Sunday, September 8, 2019

Modelo Mental do Don Black: O Viés da Consistência e Comprometimento


Caso você não saiba o que é um modelo mental, clique aqui

Esse texto é sobre o primeiro modelo mental do blog: o viés da consistência e comprometimento.

Eu mantenho um resumo de todos os meus modelos mentais e coloquei uma versão simplificada deste resumo no fim do post. Assim, se você quiser simplificar sua vida e não ler o texto todo você pode ir lá para o final e ficar com o resumo. Deve ser o suficiente para entender a idéia.

Mas se você quiser ler tudo, seja bem vindo(a):

INTRODUÇÃO - Uma breve estória da minha infância

Toda família tem o seu membro mais teimoso.
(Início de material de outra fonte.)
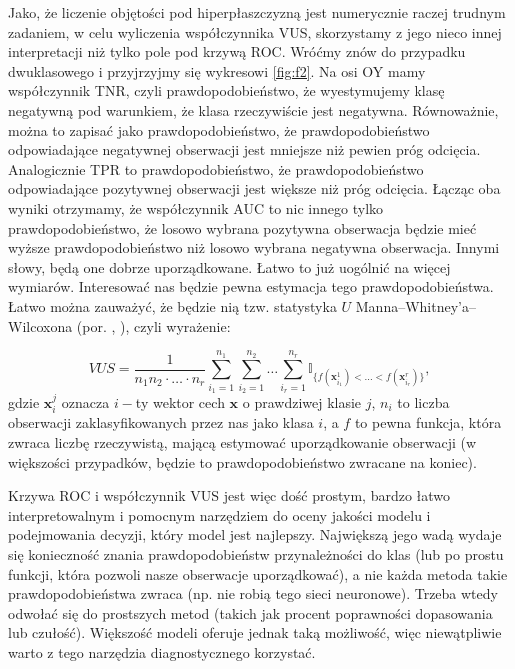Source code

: \documentclass{mini}
\begin{document}
Jako, że liczenie objętości pod hiperpłaszczyzną jest numerycznie raczej trudnym zadaniem, w celu wyliczenia współczynnika VUS, skorzystamy z jego nieco innej interpretacji niż tylko pole pod krzywą ROC. Wróćmy znów do przypadku dwuklasowego i przyjrzyjmy się wykresowi \ref{fig:f2}. Na osi OY mamy współczynnik TNR, czyli prawdopodobieństwo, że wyestymujemy klasę negatywną pod warunkiem, że klasa rzeczywiście jest negatywna. Równoważnie, można to zapisać jako prawdopodobieństwo, że prawdopodobieństwo odpowiadające negatywnej obserwacji jest mniejsze niż pewien próg odcięcia. Analogicznie TPR to prawdopodobieństwo, że prawdopodobieństwo odpowiadające pozytywnej obserwacji jest większe niż próg odcięcia. Łącząc oba wyniki otrzymamy, że współczynnik AUC to nic innego tylko prawdopodobieństwo, że losowo wybrana pozytywna obserwacja będzie mieć wyższe prawdopodobieństwo niż losowo wybrana negatywna obserwacja. Innymi słowy, będą one dobrze uporządkowane. Łatwo to już uogólnić na więcej wymiarów. Interesować nas będzie pewna estymacja tego prawdopodobieństwa. Łatwo można zauważyć, że będzie nią tzw. statystyka $U$  Manna–Whitney'a–Wilcoxona (por. \cite{roc1}, \cite{roc2}), czyli wyrażenie:

\begin{equation}\label{dop3}
VUS = \dfrac{1}{n_1n_2\cdot\ldots\cdot n_r}\sum_{i_1=1}^{n_1}\sum_{i_2=1}^{n_2}\ldots\sum_{i_r=1}^{n_r}\mathbb{I}_{\lbrace f(\mathbf{x}_{i_1}^1)<\ldots<f(\mathbf{x}_{i_r}^r)\rbrace},
\end{equation}
gdzie $\textbf{x}_i^j$ oznacza $i-$ty wektor cech $\mathbf{x}$ o prawdziwej klasie $j$, $n_i$ to liczba obserwacji zaklasyfikowanych przez nas jako klasa $i$, a $f$ to pewna funkcja, która zwraca liczbę rzeczywistą, mającą estymować uporządkowanie obserwacji (w większości przypadków, będzie to prawdopodobieństwo zwracane na koniec).

Krzywa ROC i współczynnik VUS jest więc dość prostym, bardzo łatwo interpretowalnym i pomocnym narzędziem do oceny jakości modelu i podejmowania decyzji, który model jest najlepszy. Największą jego wadą wydaje się konieczność znania prawdopodobieństw przynależności do klas (lub po prostu funkcji, która pozwoli nasze obserwacje uporządkować), a nie każda metoda takie prawdopodobieństwa zwraca (np. nie robią tego sieci neuronowe). Trzeba wtedy odwołać się do prostszych metod (takich jak procent poprawności dopasowania lub czułość). Większość modeli oferuje jednak taką możliwość, więc niewątpliwie warto z tego narzędzia diagnostycznego korzystać.
\end{document}
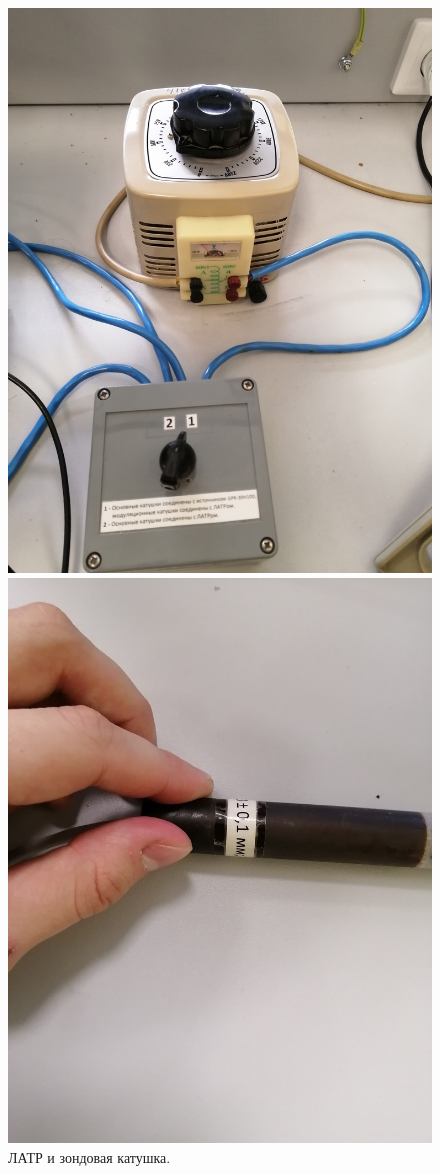 \documentclass[12pt,a4paper]{article}
\begin{document}
	\begin{figure}[H]
		\centering
		\begin{minipage}{0.4\textwidth}
			\centering
			\includegraphics[width=0.7\linewidth]{photos/latr.jpg}
		\end{minipage}%
		\begin{minipage}{0.3\textwidth}
			\centering
			\includegraphics[width=0.7\linewidth]{photos/probe.jpg}
		\end{minipage}
		\caption{ЛАТР и зондовая катушка.}
		\label{fig:calibration_setup}
	\end{figure}
	
\end{document}
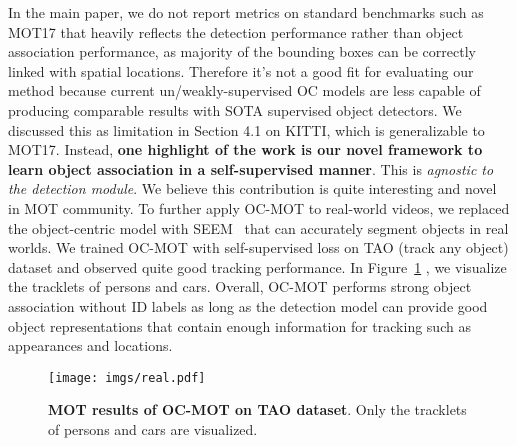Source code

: \documentclass[10pt,twocolumn,letterpaper]{article}
\begin{document}
\begin{appendices}
In the main paper, we do not report metrics on standard benchmarks such as MOT17 that  heavily reflects the detection performance rather than object association performance, as majority of the bounding boxes can be correctly linked with spatial locations. Therefore it's not a good fit for evaluating our method because current un/weakly-supervised OC models are less capable of producing comparable results with SOTA supervised object detectors. We discussed this as limitation in Section 4.1 on KITTI, which is generalizable to MOT17. Instead, \textbf{one highlight of the work is our novel framework to learn object association in a self-supervised manner}. This is \textit{agnostic to the detection module}. We believe this contribution is quite interesting and novel in MOT community. To further apply OC-MOT to real-world videos, we replaced the object-centric model with SEEM~\cite{zou2023segment} that can accurately segment objects in real worlds. We trained OC-MOT with self-supervised loss on TAO (track any object) dataset and observed quite good tracking performance. In Figure~\ref{fig:reald} , we visualize the tracklets of persons and cars. Overall, OC-MOT performs strong object association without ID labels as long as the detection model can provide good object representations that contain enough information for tracking such as appearances and locations.
\begin{figure}[t]
	\centering
	\texttt{[image: imgs/real.pdf]}
\caption{\textbf{MOT results of OC-MOT on TAO dataset}. Only the tracklets of persons and cars are visualized.}
\label{fig:reald}
\end{figure}

\end{appendices}
\end{document}
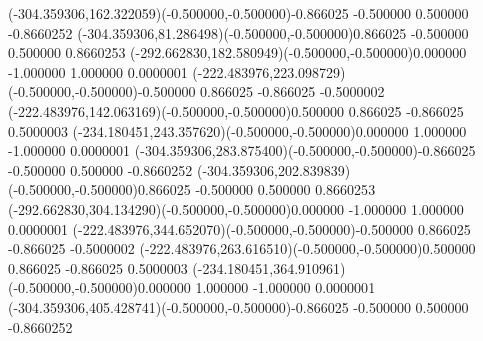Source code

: \fontsize{12.000000}{14.400000}\selectfont
\ASYalignT(-304.359306,162.322059)(-0.500000,-0.500000){-0.866025 -0.500000 0.500000 -0.866025}{2}%
\color{ASYcolor}
\fontsize{12.000000}{14.400000}\selectfont
\ASYalignT(-304.359306,81.286498)(-0.500000,-0.500000){0.866025 -0.500000 0.500000 0.866025}{3}%
\color{ASYcolor}
\fontsize{12.000000}{14.400000}\selectfont
\ASYalignT(-292.662830,182.580949)(-0.500000,-0.500000){0.000000 -1.000000 1.000000 0.000000}{1}%
\color{ASYcolor}
\fontsize{12.000000}{14.400000}\selectfont
\ASYalignT(-222.483976,223.098729)(-0.500000,-0.500000){-0.500000 0.866025 -0.866025 -0.500000}{2}%
\color{ASYcolor}
\fontsize{12.000000}{14.400000}\selectfont
\ASYalignT(-222.483976,142.063169)(-0.500000,-0.500000){0.500000 0.866025 -0.866025 0.500000}{3}%
\color{ASYcolor}
\fontsize{12.000000}{14.400000}\selectfont
\ASYalignT(-234.180451,243.357620)(-0.500000,-0.500000){0.000000 1.000000 -1.000000 0.000000}{1}%
\color{ASYcolor}
\fontsize{12.000000}{14.400000}\selectfont
\ASYalignT(-304.359306,283.875400)(-0.500000,-0.500000){-0.866025 -0.500000 0.500000 -0.866025}{2}%
\color{ASYcolor}
\fontsize{12.000000}{14.400000}\selectfont
\ASYalignT(-304.359306,202.839839)(-0.500000,-0.500000){0.866025 -0.500000 0.500000 0.866025}{3}%
\color{ASYcolor}
\fontsize{12.000000}{14.400000}\selectfont
\ASYalignT(-292.662830,304.134290)(-0.500000,-0.500000){0.000000 -1.000000 1.000000 0.000000}{1}%
\color{ASYcolor}
\fontsize{12.000000}{14.400000}\selectfont
\ASYalignT(-222.483976,344.652070)(-0.500000,-0.500000){-0.500000 0.866025 -0.866025 -0.500000}{2}%
\color{ASYcolor}
\fontsize{12.000000}{14.400000}\selectfont
\ASYalignT(-222.483976,263.616510)(-0.500000,-0.500000){0.500000 0.866025 -0.866025 0.500000}{3}%
\color{ASYcolor}
\fontsize{12.000000}{14.400000}\selectfont
\ASYalignT(-234.180451,364.910961)(-0.500000,-0.500000){0.000000 1.000000 -1.000000 0.000000}{1}%
\color{ASYcolor}
\fontsize{12.000000}{14.400000}\selectfont
\ASYalignT(-304.359306,405.428741)(-0.500000,-0.500000){-0.866025 -0.500000 0.500000 -0.866025}{2}%
\color{ASYcolor}
\fontsize{12.000000}{14.400000}\selectfont
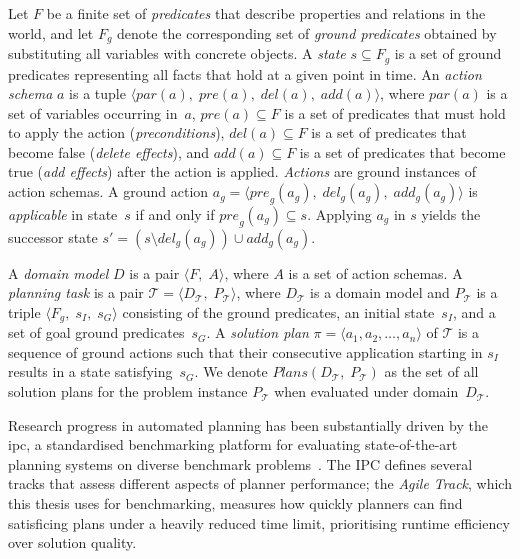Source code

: Let $F$ be a finite set of \emph{predicates} that describe properties and relations in the world, and let $F_g$ denote the corresponding set of \emph{ground predicates} obtained by substituting all variables with concrete objects.
A \emph{state} $s \subseteq F_g$ is a set of ground predicates representing all facts that hold at a given point in time.
An \emph{action schema} $a$ is a tuple $\langle \mathit{par}(a),\; \mathit{pre}(a),\; \mathit{del}(a),\; \mathit{add}(a) \rangle$, where $\mathit{par}(a)$ is a set of variables occurring in~$a$, $\mathit{pre}(a) \subseteq F$ is a set of predicates that must hold to apply the action (\emph{preconditions}), $\mathit{del}(a) \subseteq F$ is a set of predicates that become false (\emph{delete effects}), and $\mathit{add}(a) \subseteq F$ is a set of predicates that become true (\emph{add effects}) after the action is applied.
\emph{Actions} are ground instances of action schemas.
A ground action $a_g = \langle \mathit{pre}_g(a_g),\; \mathit{del}_g(a_g),\; \mathit{add}_g(a_g) \rangle$ is \emph{applicable} in state~$s$ if and only if $\mathit{pre}_g(a_g) \subseteq s$.
Applying $a_g$ in $s$ yields the successor state $s' = (s \setminus \mathit{del}_g(a_g)) \cup \mathit{add}_g(a_g)$.

A \emph{domain model} $D$ is a pair $\langle F,\; A \rangle$, where $A$ is a set of action schemas.
A \emph{planning task} is a pair $\mathcal{T} = \langle D_{\mathcal{T}},\; P_{\mathcal{T}} \rangle$, where $D_{\mathcal{T}}$ is a domain model and $P_{\mathcal{T}}$ is a triple $\langle F_g,\; s_I,\; s_G \rangle$ consisting of the ground predicates, an initial state~$s_I$, and a set of goal ground predicates~$s_G$.
A \emph{solution plan} $\pi = \langle a_1, a_2, \ldots, a_n \rangle$ of $\mathcal{T}$ is a sequence of ground actions such that their consecutive application starting in $s_I$ results in a state satisfying~$s_G$.
We denote $\mathit{Plans}(D_{\mathcal{T}},\; P_{\mathcal{T}})$ as the set of all solution plans for the problem instance $P_{\mathcal{T}}$ when evaluated under domain~$D_{\mathcal{T}}$.

Research progress in automated planning has been substantially driven by the \gls{ipc}, a standardised benchmarking platform for evaluating state-of-the-art planning systems on diverse benchmark problems~\cite{GhallabNauTraverso2004, Vallati2015}.
The IPC defines several tracks that assess different aspects of planner performance; the \emph{Agile Track}, which this thesis uses for benchmarking, measures how quickly planners can find satisficing plans under a heavily reduced time limit, prioritising runtime efficiency over solution quality.

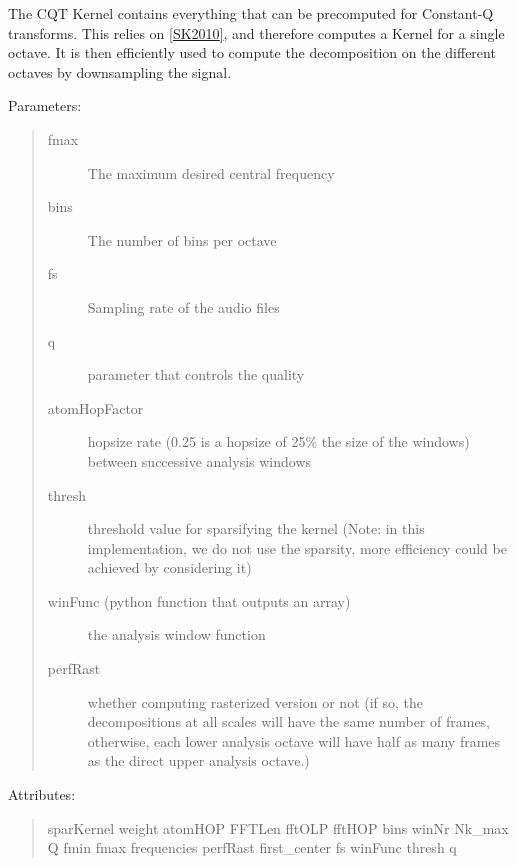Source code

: \documentclass[letterpaper,10pt,english]{sphinxmanual}
\begin{document}
\begin{fulllineitems}
\label{reference/tftransforms:pyfasst.tftransforms.minqt.CQTKernel}
The CQT Kernel contains everything that can be
precomputed for Constant-Q transforms. This
relies on {\hyperref[reference/tftransforms:sk2010]{{[}SK2010{]}}}, and therefore computes a Kernel
for a single octave. It is then efficiently used to
compute the decomposition on the different octaves by
downsampling the signal.

Parameters:
\begin{quote}
\begin{description}
\item[{fmax}] \leavevmode
The maximum desired central frequency

\item[{bins}] \leavevmode
The number of bins per octave

\item[{fs}] \leavevmode
Sampling rate of the audio files

\item[{q}] \leavevmode
parameter that controls the quality

\item[{atomHopFactor}] \leavevmode
hopsize rate (0.25 is a hopsize of 25\% the size of the windows)
between successive analysis windows

\item[{thresh}] \leavevmode
threshold value for sparsifying the kernel
(Note: in this implementation, we do not use the sparsity, more
efficiency could be achieved by considering it)

\item[{winFunc (python function that outputs an array)}] \leavevmode
the analysis window function

\item[{perfRast}] \leavevmode
whether computing rasterized version or not
(if so, the decompositions at all scales will have the same
number of frames, otherwise, each lower analysis octave will have
half as many frames as the direct upper analysis octave.)

\end{description}
\end{quote}

Attributes:
\begin{quote}

sparKernel
weight
atomHOP
FFTLen
fftOLP
fftHOP
bins
winNr
Nk\_max
Q 
fmin
fmax
frequencies
perfRast
first\_center
fs 
winFunc
thresh
q
\end{quote}

\end{fulllineitems}
\end{document}
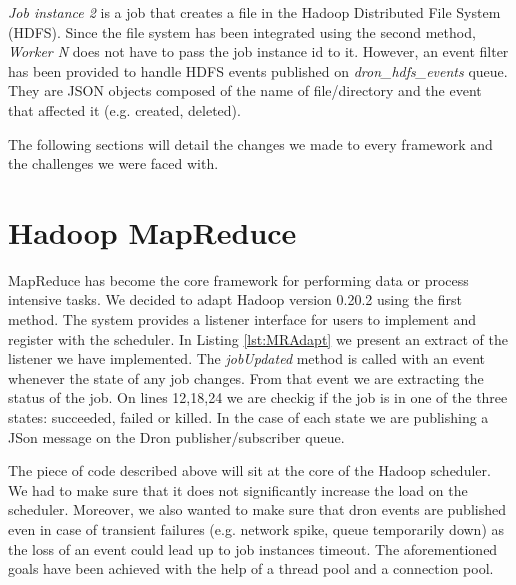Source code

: \documentclass[11pt,a4paper,twoside]{report}
\begin{document}
\textit{Job instance 2} is a job that creates a file in the Hadoop Distributed File System (HDFS). Since the file system has been integrated using the second method, \textit{Worker N} does not have to pass the job instance id to it. However, an event filter has been provided to handle HDFS events published on \textit{dron\_hdfs\_events} queue. They are JSON objects composed of the name of file/directory and the event that affected it (e.g. created, deleted).


The following sections will detail the changes we made to every framework and the challenges we were faced with.

\section{Hadoop MapReduce}
MapReduce has become the core framework for performing data or process intensive tasks. We decided to adapt Hadoop version 0.20.2 using the first method. The system provides a listener interface for users to implement and register with the scheduler. In Listing \ref{lst:MRAdapt} we present an extract of the listener we have implemented. The \textit{jobUpdated} method is called with an event whenever the state of any job changes. From that event we are extracting the status of the job. On lines 12,18,24 we are checkig if the job is in one of the three states: succeeded, failed or killed. In the case of each state we are publishing a JSon message on the Dron publisher/subscriber queue.


The piece of code described above will sit at the core of the Hadoop scheduler. We had to make sure that it does not significantly increase the load on the scheduler. Moreover, we also wanted to make sure that dron events are published even in case of transient failures (e.g. network spike, queue temporarily down) as the loss of an event could lead up to job instances timeout. The aforementioned goals have been achieved with the help of a thread pool and a connection pool.
\end{document}
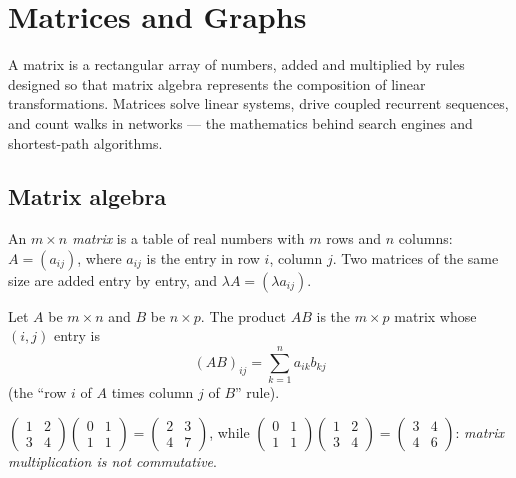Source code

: \chapter{Matrices and Graphs}\label{ch:tle:matrix}

A matrix is a rectangular array of numbers, added and multiplied by rules
designed so that matrix algebra represents the composition of linear
transformations. Matrices solve linear systems, drive coupled recurrent
sequences, and count walks in networks --- the mathematics behind search
engines and shortest-path algorithms.

\section{Matrix algebra}

\begin{definition}[Matrix]\label{def:tle:matrix:matrix}
An \emph{$m \times n$ matrix} is a table of real numbers with
$m$ rows and $n$ columns:
$A = (a_{ij})$, where $a_{ij}$ is the entry in row $i$, column $j$.
Two matrices of the same size are added entry by entry, and
$\lambda A = (\lambda a_{ij})$.
\end{definition}

\begin{definition}\label{def:tle:matrix:product}
Let $A$ be $m \times n$ and $B$ be $n \times p$. The product $AB$ is the
$m \times p$ matrix whose $(i,j)$ entry is
\[
(AB)_{ij} = \sum_{k=1}^{n} a_{ik} b_{kj}
\]
(the ``row $i$ of $A$ times column $j$ of $B$'' rule).
\end{definition}

\begin{example}
$\begin{pmatrix} 1 & 2\\ 3 & 4\end{pmatrix}
\begin{pmatrix} 0 & 1\\ 1 & 1\end{pmatrix}
= \begin{pmatrix} 2 & 3\\ 4 & 7\end{pmatrix}$,
\quad while \quad
$\begin{pmatrix} 0 & 1\\ 1 & 1\end{pmatrix}
\begin{pmatrix} 1 & 2\\ 3 & 4\end{pmatrix}
= \begin{pmatrix} 3 & 4\\ 4 & 6\end{pmatrix}$:
\emph{matrix multiplication is not commutative}.
\end{example}

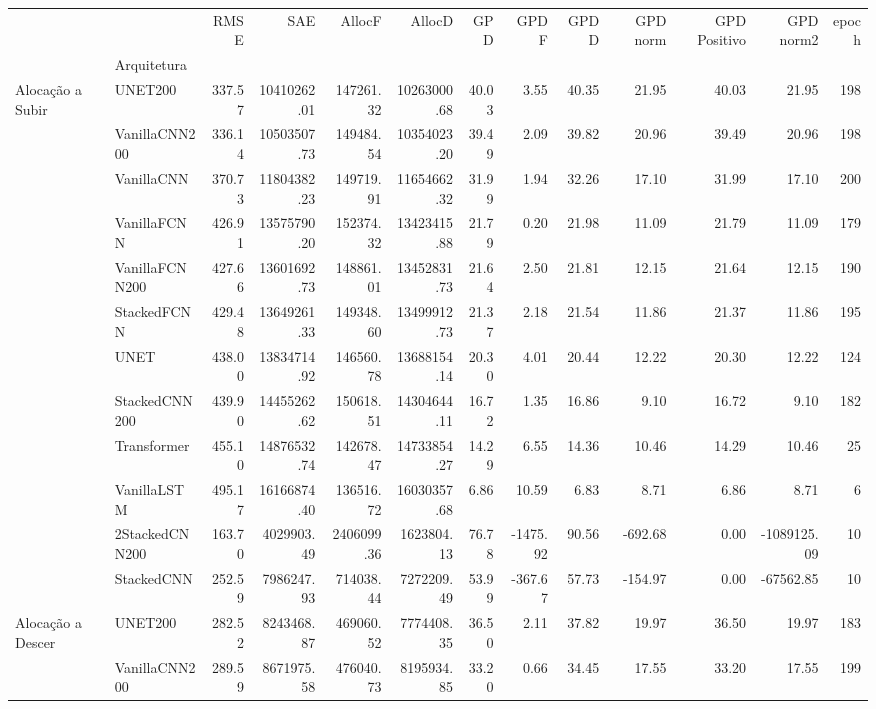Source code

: \begin{tabular}{llrrrrrrrrrrr}
\toprule
 &  & RMSE & SAE & AllocF & AllocD & GPD & GPD F & GPD D & GPD norm & GPD Positivo & GPD norm2 & epoch \\
 & Arquitetura &  &  &  &  &  &  &  &  &  &  &  \\
\midrule
\multirow[t]{12}{*}{Alocação a Subir} & UNET200 & 337.57 & 10410262.01 & 147261.32 & 10263000.68 & 40.03 & 3.55 & 40.35 & 21.95 & 40.03 & 21.95 & 198 \\
 & VanillaCNN200 & 336.14 & 10503507.73 & 149484.54 & 10354023.20 & 39.49 & 2.09 & 39.82 & 20.96 & 39.49 & 20.96 & 198 \\
 & VanillaCNN & 370.73 & 11804382.23 & 149719.91 & 11654662.32 & 31.99 & 1.94 & 32.26 & 17.10 & 31.99 & 17.10 & 200 \\
 & VanillaFCNN & 426.91 & 13575790.20 & 152374.32 & 13423415.88 & 21.79 & 0.20 & 21.98 & 11.09 & 21.79 & 11.09 & 179 \\
 & VanillaFCNN200 & 427.66 & 13601692.73 & 148861.01 & 13452831.73 & 21.64 & 2.50 & 21.81 & 12.15 & 21.64 & 12.15 & 190 \\
 & StackedFCNN & 429.48 & 13649261.33 & 149348.60 & 13499912.73 & 21.37 & 2.18 & 21.54 & 11.86 & 21.37 & 11.86 & 195 \\
 & UNET & 438.00 & 13834714.92 & 146560.78 & 13688154.14 & 20.30 & 4.01 & 20.44 & 12.22 & 20.30 & 12.22 & 124 \\
 & StackedCNN200 & 439.90 & 14455262.62 & 150618.51 & 14304644.11 & 16.72 & 1.35 & 16.86 & 9.10 & 16.72 & 9.10 & 182 \\
 & Transformer & 455.10 & 14876532.74 & 142678.47 & 14733854.27 & 14.29 & 6.55 & 14.36 & 10.46 & 14.29 & 10.46 & 25 \\
 & VanillaLSTM & 495.17 & 16166874.40 & 136516.72 & 16030357.68 & 6.86 & 10.59 & 6.83 & 8.71 & 6.86 & 8.71 & 6 \\
 & 2StackedCNN200 & 163.70 & 4029903.49 & 2406099.36 & 1623804.13 & 76.78 & -1475.92 & 90.56 & -692.68 & 0.00 & -1089125.09 & 10 \\
 & StackedCNN & 252.59 & 7986247.93 & 714038.44 & 7272209.49 & 53.99 & -367.67 & 57.73 & -154.97 & 0.00 & -67562.85 & 10 \\
\cline{1-13}
\multirow[t]{12}{*}{Alocação a Descer} & UNET200 & 282.52 & 8243468.87 & 469060.52 & 7774408.35 & 36.50 & 2.11 & 37.82 & 19.97 & 36.50 & 19.97 & 183 \\
 & VanillaCNN200 & 289.59 & 8671975.58 & 476040.73 & 8195934.85 & 33.20 & 0.66 & 34.45 & 17.55 & 33.20 & 17.55 & 199 \\

\end{tabular}
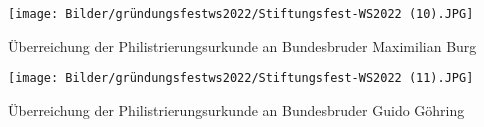 	\newpage

\begin{center}
\begin{figurehere}
  \texttt{[image: Bilder/gründungsfestws2022/Stiftungsfest-WS2022 (10).JPG]}
  \caption{Überreichung der Philistrierungsurkunde an Bundesbruder Maximilian Burg}
\end{figurehere}
\end{center}

\begin{center}
\begin{figurehere}
  \texttt{[image: Bilder/gründungsfestws2022/Stiftungsfest-WS2022 (11).JPG]}
  \caption{Überreichung der Philistrierungsurkunde an Bundesbruder  Guido Göhring}
\end{figurehere}
\end{center}	

%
Na família de um dos meus melhores amigos esse sujeito era seu avô João Carlos a quem eu, carinhosamente, chamo de Tio Jão desde que sou criança. As memórias que tenho da época que íamos na casa do Tio Jão são as melhores da minha infância. O Tio Jão tinha construido uma bela casa no alto de uma montanha em uma área legal da cidade. A gente brincava no enorme terreno da casa olhando as luzes da cidade lá embaixo e nos sentindo em um castelo lá no alto.

Tio Jão adorava! Brincava que era o dono da montanha e falava para quem quisesse ouvir que os amigos dos seus netos também eram seus netos e os amigos dos seus filhos também eram seus filhos. E dizia que já que tinha tantos netos e tantos filhos, não fazia sentido morar em lugar pequeno. Ele precisava de uma montanha só pra ele.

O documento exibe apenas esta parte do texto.